#### What you need to do:
Reproduce only what lies between the first line of the material below and the line containing "## 4.4 Route(path) 등록", with both of those lines included and every line kept exact.

==== Input ====

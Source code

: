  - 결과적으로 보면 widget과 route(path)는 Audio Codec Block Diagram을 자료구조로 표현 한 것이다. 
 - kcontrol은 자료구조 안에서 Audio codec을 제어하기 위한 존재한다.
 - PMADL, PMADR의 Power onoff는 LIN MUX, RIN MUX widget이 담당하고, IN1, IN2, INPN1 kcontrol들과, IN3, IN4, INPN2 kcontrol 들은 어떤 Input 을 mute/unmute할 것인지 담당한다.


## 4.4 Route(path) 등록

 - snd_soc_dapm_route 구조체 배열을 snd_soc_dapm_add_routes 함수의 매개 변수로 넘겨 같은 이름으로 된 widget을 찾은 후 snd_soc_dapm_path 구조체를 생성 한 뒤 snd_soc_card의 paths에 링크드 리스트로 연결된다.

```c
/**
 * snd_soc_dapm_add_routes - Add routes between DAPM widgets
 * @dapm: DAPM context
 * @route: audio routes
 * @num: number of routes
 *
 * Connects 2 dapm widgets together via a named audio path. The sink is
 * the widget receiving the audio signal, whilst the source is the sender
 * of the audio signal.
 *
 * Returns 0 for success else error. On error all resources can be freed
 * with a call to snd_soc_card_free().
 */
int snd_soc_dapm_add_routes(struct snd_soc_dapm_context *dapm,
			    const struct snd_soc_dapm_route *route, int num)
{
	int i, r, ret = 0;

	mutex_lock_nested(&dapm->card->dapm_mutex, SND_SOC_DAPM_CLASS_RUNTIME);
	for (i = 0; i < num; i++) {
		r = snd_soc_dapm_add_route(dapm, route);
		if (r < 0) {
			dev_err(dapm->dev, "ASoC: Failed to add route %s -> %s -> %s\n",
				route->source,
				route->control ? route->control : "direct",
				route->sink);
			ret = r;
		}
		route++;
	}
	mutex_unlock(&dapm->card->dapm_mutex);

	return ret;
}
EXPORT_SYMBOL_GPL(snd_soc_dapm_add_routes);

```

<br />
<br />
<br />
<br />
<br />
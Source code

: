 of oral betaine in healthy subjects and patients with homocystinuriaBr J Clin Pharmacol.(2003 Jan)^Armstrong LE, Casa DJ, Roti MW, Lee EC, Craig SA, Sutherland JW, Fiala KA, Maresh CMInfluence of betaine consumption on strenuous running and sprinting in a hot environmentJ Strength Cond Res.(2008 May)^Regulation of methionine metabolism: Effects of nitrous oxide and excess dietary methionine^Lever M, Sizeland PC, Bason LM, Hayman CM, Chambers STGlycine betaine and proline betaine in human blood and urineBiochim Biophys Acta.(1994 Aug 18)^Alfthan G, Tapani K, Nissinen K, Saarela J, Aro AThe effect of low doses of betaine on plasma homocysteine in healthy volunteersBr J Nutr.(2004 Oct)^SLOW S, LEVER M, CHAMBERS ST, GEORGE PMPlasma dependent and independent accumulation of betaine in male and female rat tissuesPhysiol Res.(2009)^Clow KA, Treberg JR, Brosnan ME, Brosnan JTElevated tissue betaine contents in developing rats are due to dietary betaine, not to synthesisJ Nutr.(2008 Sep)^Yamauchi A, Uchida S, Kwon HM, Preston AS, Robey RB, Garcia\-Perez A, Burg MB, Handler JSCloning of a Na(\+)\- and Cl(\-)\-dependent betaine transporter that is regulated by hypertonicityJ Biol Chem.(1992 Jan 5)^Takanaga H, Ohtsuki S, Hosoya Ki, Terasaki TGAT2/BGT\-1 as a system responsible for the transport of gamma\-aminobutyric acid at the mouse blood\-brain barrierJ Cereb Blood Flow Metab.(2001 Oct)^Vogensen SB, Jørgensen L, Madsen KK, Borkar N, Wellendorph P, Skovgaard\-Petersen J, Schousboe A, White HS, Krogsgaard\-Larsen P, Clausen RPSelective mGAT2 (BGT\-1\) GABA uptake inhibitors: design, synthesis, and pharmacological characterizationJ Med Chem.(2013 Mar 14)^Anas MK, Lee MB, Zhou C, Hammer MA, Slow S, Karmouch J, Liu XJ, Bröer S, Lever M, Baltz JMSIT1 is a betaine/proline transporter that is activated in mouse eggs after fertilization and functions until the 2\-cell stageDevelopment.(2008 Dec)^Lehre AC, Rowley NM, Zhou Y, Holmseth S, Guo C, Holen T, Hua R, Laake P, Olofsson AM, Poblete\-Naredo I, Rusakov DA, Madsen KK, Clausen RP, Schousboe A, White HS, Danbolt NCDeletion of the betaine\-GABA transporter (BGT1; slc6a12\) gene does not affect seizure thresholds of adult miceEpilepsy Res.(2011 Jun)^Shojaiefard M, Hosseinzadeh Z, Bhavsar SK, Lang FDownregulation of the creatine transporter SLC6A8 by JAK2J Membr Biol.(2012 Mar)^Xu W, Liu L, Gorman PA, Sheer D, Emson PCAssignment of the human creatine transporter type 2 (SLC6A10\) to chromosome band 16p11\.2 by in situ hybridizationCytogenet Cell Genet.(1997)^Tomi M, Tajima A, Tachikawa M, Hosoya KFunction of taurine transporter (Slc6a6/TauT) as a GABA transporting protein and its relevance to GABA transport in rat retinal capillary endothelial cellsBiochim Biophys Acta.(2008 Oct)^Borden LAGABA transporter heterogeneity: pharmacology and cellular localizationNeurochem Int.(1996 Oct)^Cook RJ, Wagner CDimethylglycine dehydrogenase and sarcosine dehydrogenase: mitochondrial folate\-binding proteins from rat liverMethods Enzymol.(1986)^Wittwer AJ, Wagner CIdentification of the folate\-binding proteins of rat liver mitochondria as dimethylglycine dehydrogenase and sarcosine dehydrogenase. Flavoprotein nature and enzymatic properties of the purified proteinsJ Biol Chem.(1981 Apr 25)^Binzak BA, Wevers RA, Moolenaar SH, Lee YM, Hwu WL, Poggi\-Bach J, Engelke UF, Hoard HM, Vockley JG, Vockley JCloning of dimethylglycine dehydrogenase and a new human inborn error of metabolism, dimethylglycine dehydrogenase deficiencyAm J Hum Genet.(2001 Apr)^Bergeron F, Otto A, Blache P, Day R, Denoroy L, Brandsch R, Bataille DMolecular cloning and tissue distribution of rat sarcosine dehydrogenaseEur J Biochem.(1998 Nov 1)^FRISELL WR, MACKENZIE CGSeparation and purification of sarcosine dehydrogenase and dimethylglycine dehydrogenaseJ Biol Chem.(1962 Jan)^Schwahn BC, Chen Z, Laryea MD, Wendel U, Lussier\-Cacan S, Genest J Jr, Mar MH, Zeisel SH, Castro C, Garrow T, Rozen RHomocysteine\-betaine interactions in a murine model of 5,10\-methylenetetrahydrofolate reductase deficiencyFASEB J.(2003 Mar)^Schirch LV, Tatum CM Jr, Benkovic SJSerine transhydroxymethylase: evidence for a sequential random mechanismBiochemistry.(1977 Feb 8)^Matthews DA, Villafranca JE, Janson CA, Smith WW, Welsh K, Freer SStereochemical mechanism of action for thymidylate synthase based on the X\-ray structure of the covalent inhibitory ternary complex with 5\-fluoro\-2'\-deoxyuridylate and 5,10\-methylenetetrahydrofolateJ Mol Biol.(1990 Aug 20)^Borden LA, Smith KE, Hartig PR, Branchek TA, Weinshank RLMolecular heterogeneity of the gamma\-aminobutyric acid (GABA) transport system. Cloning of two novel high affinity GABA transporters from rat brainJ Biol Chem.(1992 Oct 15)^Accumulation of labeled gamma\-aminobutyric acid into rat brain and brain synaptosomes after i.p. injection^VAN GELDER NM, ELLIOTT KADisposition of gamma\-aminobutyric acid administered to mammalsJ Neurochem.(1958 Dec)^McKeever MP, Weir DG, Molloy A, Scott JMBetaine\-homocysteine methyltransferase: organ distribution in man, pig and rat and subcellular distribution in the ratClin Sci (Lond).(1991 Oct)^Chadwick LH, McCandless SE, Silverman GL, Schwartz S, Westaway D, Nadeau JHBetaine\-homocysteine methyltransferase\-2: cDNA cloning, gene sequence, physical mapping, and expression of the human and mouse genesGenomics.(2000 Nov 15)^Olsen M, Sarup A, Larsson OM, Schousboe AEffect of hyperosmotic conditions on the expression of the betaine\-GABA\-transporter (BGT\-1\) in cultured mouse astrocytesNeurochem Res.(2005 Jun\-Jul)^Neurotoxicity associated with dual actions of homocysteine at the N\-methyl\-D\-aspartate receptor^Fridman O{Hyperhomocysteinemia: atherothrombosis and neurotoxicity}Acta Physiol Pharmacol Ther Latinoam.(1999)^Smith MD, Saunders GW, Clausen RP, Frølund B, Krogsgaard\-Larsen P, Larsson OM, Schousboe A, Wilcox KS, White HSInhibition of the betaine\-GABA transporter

====

#### The answer:
Source code

:  - 결과적으로 보면 widget과 route(path)는 Audio Codec Block Diagram을 자료구조로 표현 한 것이다. 
 - kcontrol은 자료구조 안에서 Audio codec을 제어하기 위한 존재한다.
 - PMADL, PMADR의 Power onoff는 LIN MUX, RIN MUX widget이 담당하고, IN1, IN2, INPN1 kcontrol들과, IN3, IN4, INPN2 kcontrol 들은 어떤 Input 을 mute/unmute할 것인지 담당한다.


## 4.4 Route(path) 등록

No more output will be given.